Stored data entries
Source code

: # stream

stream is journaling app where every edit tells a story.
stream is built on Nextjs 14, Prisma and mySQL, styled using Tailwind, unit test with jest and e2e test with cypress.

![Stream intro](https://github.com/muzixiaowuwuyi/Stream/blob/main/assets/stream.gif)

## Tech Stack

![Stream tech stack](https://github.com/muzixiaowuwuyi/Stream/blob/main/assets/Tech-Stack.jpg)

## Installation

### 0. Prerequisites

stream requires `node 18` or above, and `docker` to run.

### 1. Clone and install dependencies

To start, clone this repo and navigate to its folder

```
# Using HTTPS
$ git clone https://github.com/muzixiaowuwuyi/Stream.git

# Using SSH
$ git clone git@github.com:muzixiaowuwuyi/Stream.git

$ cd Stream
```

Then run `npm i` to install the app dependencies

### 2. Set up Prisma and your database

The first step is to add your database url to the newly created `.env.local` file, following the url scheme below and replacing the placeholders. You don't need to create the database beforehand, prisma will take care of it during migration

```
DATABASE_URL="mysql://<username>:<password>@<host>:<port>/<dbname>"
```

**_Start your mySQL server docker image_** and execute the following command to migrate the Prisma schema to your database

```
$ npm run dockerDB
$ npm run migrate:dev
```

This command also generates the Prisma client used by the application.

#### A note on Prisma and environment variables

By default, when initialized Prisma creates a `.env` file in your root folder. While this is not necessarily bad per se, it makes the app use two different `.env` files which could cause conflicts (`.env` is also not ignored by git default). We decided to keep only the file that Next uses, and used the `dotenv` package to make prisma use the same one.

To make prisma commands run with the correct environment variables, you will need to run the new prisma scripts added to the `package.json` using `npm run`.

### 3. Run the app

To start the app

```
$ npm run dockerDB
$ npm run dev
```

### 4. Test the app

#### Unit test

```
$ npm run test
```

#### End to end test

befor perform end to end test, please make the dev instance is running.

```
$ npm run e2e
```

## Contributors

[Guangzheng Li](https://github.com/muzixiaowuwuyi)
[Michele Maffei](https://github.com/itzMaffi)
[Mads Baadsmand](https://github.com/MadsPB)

REQUIREMENT: Go through the records above and write each one out again exactly.

FINISHED EXERCISE:
Source code

: # stream

stream is journaling app where every edit tells a story.
stream is built on Nextjs 14, Prisma and mySQL, styled using Tailwind, unit test with jest and e2e test with cypress.

![Stream intro](https://github.com/muzixiaowuwuyi/Stream/blob/main/assets/stream.gif)

## Tech Stack

![Stream tech stack](https://github.com/muzixiaowuwuyi/Stream/blob/main/assets/Tech-Stack.jpg)

## Installation

### 0. Prerequisites

stream requires `node 18` or above, and `docker` to run.

### 1. Clone and install dependencies

To start, clone this repo and navigate to its folder

```
# Using HTTPS
$ git clone https://github.com/muzixiaowuwuyi/Stream.git

# Using SSH
$ git clone git@github.com:muzixiaowuwuyi/Stream.git

$ cd Stream
```

Then run `npm i` to install the app dependencies

### 2. Set up Prisma and your database

The first step is to add your database url to the newly created `.env.local` file, following the url scheme below and replacing the placeholders. You don't need to create the database beforehand, prisma will take care of it during migration

```
DATABASE_URL="mysql://<username>:<password>@<host>:<port>/<dbname>"
```

**_Start your mySQL server docker image_** and execute the following command to migrate the Prisma schema to your database

```
$ npm run dockerDB
$ npm run migrate:dev
```

This command also generates the Prisma client used by the application.

#### A note on Prisma and environment variables

By default, when initialized Prisma creates a `.env` file in your root folder. While this is not necessarily bad per se, it makes the app use two different `.env` files which could cause conflicts (`.env` is also not ignored by git default). We decided to keep only the file that Next uses, and used the `dotenv` package to make prisma use the same one.

To make prisma commands run with the correct environment variables, you will need to run the new prisma scripts added to the `package.json` using `npm run`.

### 3. Run the app

To start the app

```
$ npm run dockerDB
$ npm run dev
```

### 4. Test the app

#### Unit test

```
$ npm run test
```

#### End to end test

befor perform end to end test, please make the dev instance is running.

```
$ npm run e2e
```

## Contributors

[Guangzheng Li](https://github.com/muzixiaowuwuyi)
[Michele Maffei](https://github.com/itzMaffi)
[Mads Baadsmand](https://github.com/MadsPB)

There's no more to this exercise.